SAN JUAN: Robert Ballard, who gained international recognition for finding the long-lost wreck of the Titanic, is currently at the helm of a mission investigating major faults and submarine volcanoes in the northern and eastern Caribbean.
The US$3 million mission, which began in Puerto Rico earlier this month and will conclude in Grenada in mid-November, is being funded through a partnership with several agencies and organizations, including the U.S. National Oceanic and Atmospheric Administration, National Geographic and the University of Rhode Island.
Ballard and a 31-member team of scientists aboard the 211-foot exploration vessel Nautilus are using remotely operated vehicles to explore faults and underwater formations around Puerto Rico, the U.S. Virgin Islands, Dominica, Montserrat and Grenada.
The first part of the mission is focused on the north coast of Puerto Rico, where a magnitude 7.2 earthquake killed 116 people and unleashed a tsunami with 20-foot waves in October 1918.
The researchers will also use the remotely operated vehicles to dive the Mona Rift, which plunges to depths of 13,000 feet and analyze several faults, including the Septentrional, which lies along the border of the Caribbean and North American tectonic plates.
According to Dwight Coleman, oceanographer and leader of the expedition focusing on Puerto Rico and the U.S. Virgin Islands, the information collected will help seismologists understand what’s taking place along those faults and assist in managing future natural disasters.
The researchers will also study the seafloor of the Mona Passage between Puerto Rico and the Dominican Republic, which is one of several places where Atlantic waters circulate into the Caribbean, becoming warmer and saltier.
Nautilus will then sail to the U.S. Virgin Islands in an attempt to establish the origin of a magnitude 7.5 quake in 1867 that spawned tsunamis which struck St.

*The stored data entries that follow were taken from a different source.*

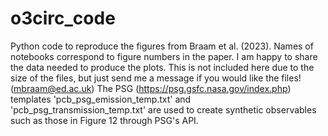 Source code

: # o3circ_code
Python code to reproduce the figures from Braam et al. (2023). Names of notebooks correspond to figure numbers in the paper. 
I am happy to share the data needed to produce the plots. This is not included here due to the size of the files, but just send me a message if you would like the files! (mbraam@ed.ac.uk) 
The PSG (https://psg.gsfc.nasa.gov/index.php) templates 'pcb_psg_emission_temp.txt' and 'pcb_psg_transmission_temp.txt' are used to create synthetic observables such as those in Figure 12 through PSG's API. 
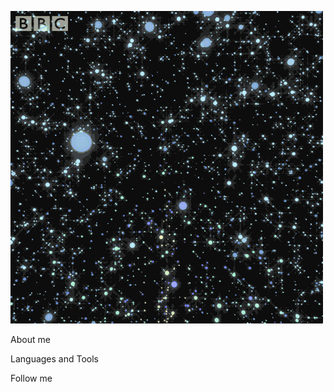 ![Header](https://github.com/urmoonfriend/urmoonfriend/blob/main/.idea/assets/68m.gif)

About me 

Languages and Tools

Follow me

Thomas and St. Croix.
The research vessel will return to Montserrat and Dominica, known for their history of volcanic eruptions, while the remotely operated vehicles will also probe hitherto unexplored submarine volcanoes and determine if they are active.
Plans are also in train to map Kick ’em Jenny just north of Grenada, considered the most active and dangerous submarine volcano in the Caribbean Sea.
Kick ’em Jenny, which hasn’t been explored in the past 10 years, was discovered in 1939 when several earthquakes were experienced and tsunamis affected Grenada and the Grenadines, reaching as far as Barbados. There have been at least 11 eruptions since that event.